Self-driving cars are the next big thing as urban dwellers begin to eschew private car ownership for pay-per-use convenience without the gigantic monthly cost. Google is one company that is investing in autonomous cars, and its contribution is already $1.1 billion and climbing.
There are six levels of automation for self-driving cars. Level 0 is a normal car without any assisting mechanisms. Level 5 is full automation. Chrysler’s innovations all range between Level 1 and Level 2. The Pacifica, in its “fully loaded” incarnation, contains almost all of Chrysler’s developed systems.
Chrysler has recently partnered with BMW for future developments of self-driving cars. These, however, are the systems that Chrysler has developed on its own:
- Adaptive Cruise Control
- Forward Collision Warning with Active Breaking
- Lane Departure Warning
- Blind Spot Monitoring
- 360-degree Surround View Camera
- ParkSense® Parking Assistant
Adaptive cruise control monitors the cars in front of the equipped car and automatically adjusts speed to keep a safe distance between them and the equipped vehicle. This system is a Level 1 system designed for the convenience of the driver and requires the driver to remain focused and aware of road and traffic conditions. The ACC will apply brakes and then the throttle at up to normal highway cruising speeds. It cannot steer, however.
Forward collision warning is a Level 2 system that will sense cars in front of the equipped vehicle. Usually, it will deliver visual and audible warnings, including beeps and messages, to alert the driver, but if necessary, it will apply the brakes in an emergency to prevent a collision.
The lane departure warning is a Level 1 system, and its partner, lane assist, is a Level 2 system. They combine to help prevent drivers of equipped vehicles from drifting out of their lanes. The systems have sensors on either side of the vehicle, and if the vehicle drifts too far without the turn signal being engaged, the systems will work together to warn the driver of the drift and then gently bring the vehicle back to the center of the lane. The systems also cooperate with the collision warning system to prevent skidding.
Everyone has a blind spot, and Chrysler’s blind spot monitoring protects drivers from unseen threats creeping up on either side. If a vehicle enters either of the driver’s blind spots, a light will flash in the applicable side view mirror. It also works with the lane assist by keeping the vehicle out of adjacent lanes. The blind spot monitor is a Level 1 system.

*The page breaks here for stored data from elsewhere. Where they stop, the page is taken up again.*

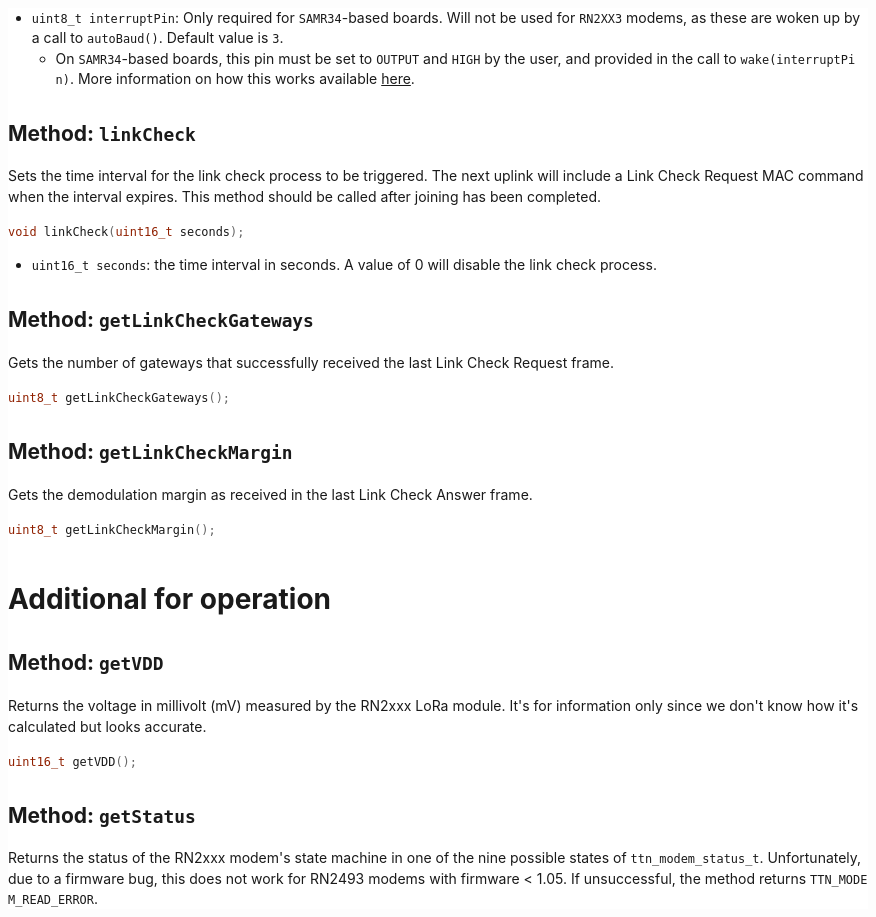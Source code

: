 - `uint8_t interruptPin`: Only required for `SAMR34`-based boards. Will not be used for `RN2XX3` modems, as these are woken up by a call to `autoBaud()`. Default value is `3`.
    - On `SAMR34`-based boards, this pin must be set to `OUTPUT` and `HIGH` by the user, and provided in the call to `wake(interruptPin)`. More information on how this works available [here](https://github.com/MicrochipTech/atsamr34_lorawan_rn_parser/blob/master/02_command_guide/README.md#sys-sleep-mode-length).

## Method: `linkCheck`

Sets the time interval for the link check process to be triggered. The next uplink will include a Link Check Request MAC command when the interval expires. This method should be called after joining has been completed.

```c
void linkCheck(uint16_t seconds);
```

- `uint16_t seconds`: the time interval in seconds. A value of 0 will disable the link check process.

## Method: `getLinkCheckGateways`

Gets the number of gateways that successfully received the last Link Check Request frame.

```c
uint8_t getLinkCheckGateways();
```

## Method: `getLinkCheckMargin`

Gets the demodulation margin as received in the last Link Check Answer frame.

```c
uint8_t getLinkCheckMargin();
```

# Additional for operation

## Method: `getVDD`

Returns the voltage in millivolt (mV) measured by the RN2xxx LoRa module. It's for information only since we don't know how it's calculated but looks accurate.

```c
uint16_t getVDD();
```

## Method: `getStatus`

Returns the status of the RN2xxx modem's state machine in one of the nine possible states of `ttn_modem_status_t`. Unfortunately, due to a firmware bug, this does not work for RN2493 modems with firmware < 1.05. If unsuccessful, the method returns `TTN_MODEM_READ_ERROR`.
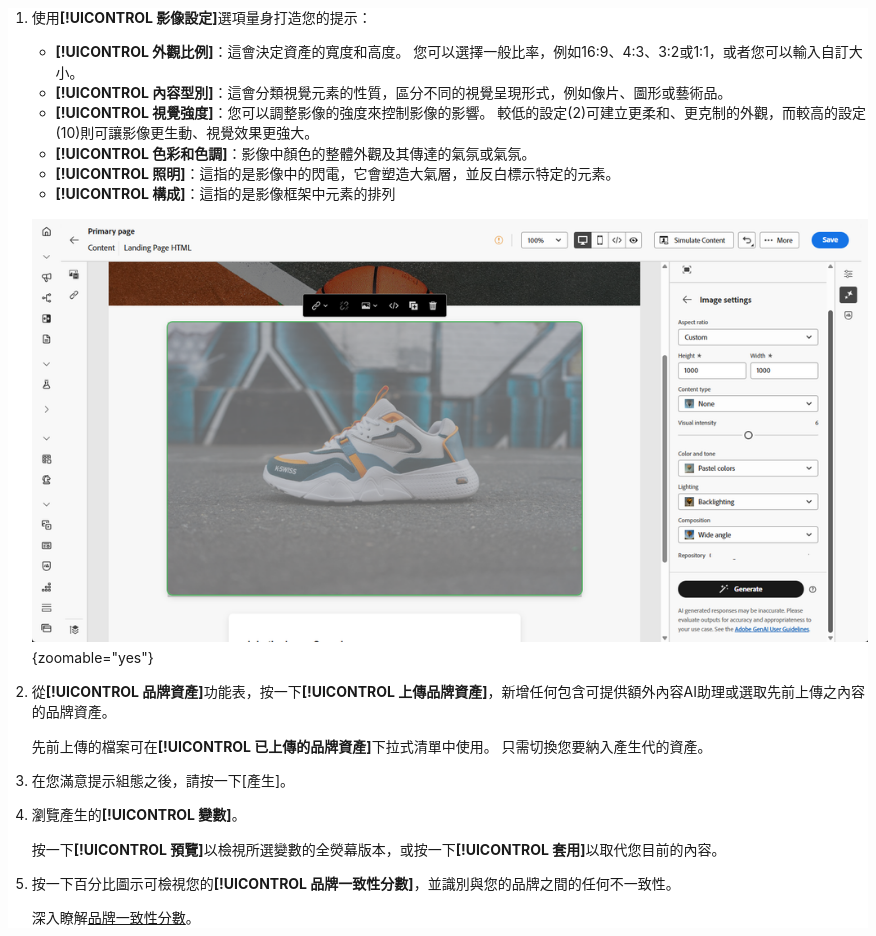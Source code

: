 1. 使用&#x200B;**[!UICONTROL 影像設定]**&#x200B;選項量身打造您的提示：

   * **[!UICONTROL 外觀比例]**：這會決定資產的寬度和高度。 您可以選擇一般比率，例如16:9、4:3、3:2或1:1，或者您可以輸入自訂大小。
   * **[!UICONTROL 內容型別]**：這會分類視覺元素的性質，區分不同的視覺呈現形式，例如像片、圖形或藝術品。
   * **[!UICONTROL 視覺強度]**：您可以調整影像的強度來控制影像的影響。 較低的設定(2)可建立更柔和、更克制的外觀，而較高的設定(10)則可讓影像更生動、視覺效果更強大。
   * **[!UICONTROL 色彩和色調]**：影像中顏色的整體外觀及其傳達的氣氛或氣氛。
   * **[!UICONTROL 照明]**：這指的是影像中的閃電，它會塑造大氣層，並反白標示特定的元素。
   * **[!UICONTROL 構成]**：這指的是影像框架中元素的排列

   ![](assets/lp-image-gen-3.png){zoomable="yes"}

1. 從&#x200B;**[!UICONTROL 品牌資產]**&#x200B;功能表，按一下&#x200B;**[!UICONTROL 上傳品牌資產]**，新增任何包含可提供額外內容AI助理或選取先前上傳之內容的品牌資產。

   先前上傳的檔案可在&#x200B;**[!UICONTROL 已上傳的品牌資產]**&#x200B;下拉式清單中使用。 只需切換您要納入產生代的資產。

1. 在您滿意提示組態之後，請按一下[產生]。**&#x200B;**

1. 瀏覽產生的&#x200B;**[!UICONTROL 變數]**。

   按一下&#x200B;**[!UICONTROL 預覽]**&#x200B;以檢視所選變數的全熒幕版本，或按一下&#x200B;**[!UICONTROL 套用]**&#x200B;以取代您目前的內容。

1. 按一下百分比圖示可檢視您的&#x200B;**[!UICONTROL 品牌一致性分數]**，並識別與您的品牌之間的任何不一致性。

   深入瞭解[品牌一致性分數](brands-score.md)。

The 360-degree camera system actually involves four exterior cameras that provide a bird’s-eye view of the vehicle. This allows the driver to keep track of everything near the vehicle at once and avoid obstacles. It is a Level 1 system designed mostly for convenience, but it can also be a crucial safety system if a child is playing directly behind the vehicle. If a driver’s side views are blocked, such as in situations involving tight parking spots, the rear cross path detection system will assist in moving backward.
ParkSense® will park both perpendicularly and parallel as needed. It is a Level 1 system, too, because although it will steer for the driver, it still provides visual cues for the brakes and the accelerator so that the driver assists the assistant.
The Waymo Pacifica and the Portal
Chrysler has also contributed to Google’s Waymo project by providing not only the Pacifica model minivans but also all of the company’s relevant technologies. Through the combined efforts of the two companies, a Level 4 autonomous car is now being tested on the roads of Arizona, California, and Michigan. Reports indicate that the autonomous car successfully navigated Lombard Street in San Francisco.
Chrysler has announced the Portal, which is the successor to the Pacifica, as a Level 3 self-driving car and plans for it to hit production for the 2019 model year. The current plan is for the Portal to be fully electric as well. With Germany planning to eliminate the internal combustion engine by 2030, Chrysler’s moves are forward-thinking economically as well as scientifically. Because of Chrysler’s assertive moves in the marketplace, including its alliance with BMW, the Pacifica and Portal promise not to be the only autonomous cars produced by the company.
Self-driving cars are coming, although some analysts estimate that it may be decades before the streets are filled with fully autonomous vehicles. New innovations from Chrysler and other companies, however, are making it possible to experience some degree of autonomy even in the present.